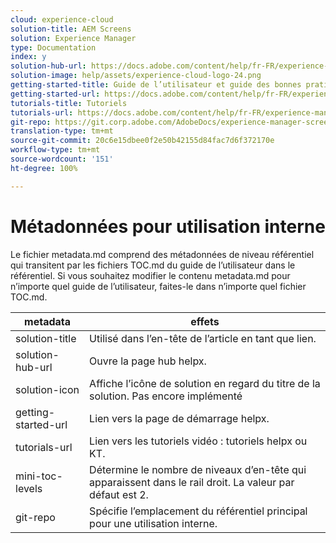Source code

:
 ```yaml
---
cloud: experience-cloud
solution-title: AEM Screens
solution: Experience Manager
type: Documentation
index: y
solution-hub-url: https://docs.adobe.com/content/help/fr-FR/experience-manager-screens/user-guide/aem-screens-introduction.html
solution-image: help/assets/experience-cloud-logo-24.png
getting-started-title: Guide de l’utilisateur et guide des bonnes pratiques pour AEM Screens
getting-started-url: https://docs.adobe.com/content/help/fr-FR/experience-manager-screens/user-guide/aem-screens-introduction.html
tutorials-title: Tutoriels
tutorials-url: https://docs.adobe.com/content/help/fr-FR/experience-manager-screens/using/about-guide.html
git-repo: https://git.corp.adobe.com/AdobeDocs/experience-manager-screens.fr-FR
translation-type: tm+mt
source-git-commit: 20c6e15dbee0f2e50b42155d84fac7d6f372170e
workflow-type: tm+mt
source-wordcount: '151'
ht-degree: 100%

---
```



# Métadonnées pour utilisation interne

Le fichier metadata.md comprend des métadonnées de niveau référentiel qui transitent par les fichiers TOC.md du guide de l’utilisateur dans le référentiel. Si vous souhaitez modifier le contenu metadata.md pour n’importe quel guide de l’utilisateur, faites-le dans n’importe quel fichier TOC.md.

| metadata | effets |
|--- |--- |
| solution-title | Utilisé dans l’en-tête de l’article en tant que lien. |
| solution-hub-url | Ouvre la page hub helpx. |
| solution-icon | Affiche l’icône de solution en regard du titre de la solution. Pas encore implémenté |
| getting-started-url | Lien vers la page de démarrage helpx. |
| tutorials-url | Lien vers les tutoriels vidéo : tutoriels helpx ou KT. |
| mini-toc-levels | Détermine le nombre de niveaux d’en-tête qui apparaissent dans le rail droit. La valeur par défaut est 2. |
| git-repo | Spécifie l’emplacement du référentiel principal pour une utilisation interne. |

※

_Exercise instructions:_ Return only the stretch of the material above from the line holding "que lien. |" through the line holding "démarrage helpx. |", copied exactly.

_Result:_
| solution-title | Utilisé dans l’en-tête de l’article en tant que lien. |
| solution-hub-url | Ouvre la page hub helpx. |
| solution-icon | Affiche l’icône de solution en regard du titre de la solution. Pas encore implémenté |
| getting-started-url | Lien vers la page de démarrage helpx. |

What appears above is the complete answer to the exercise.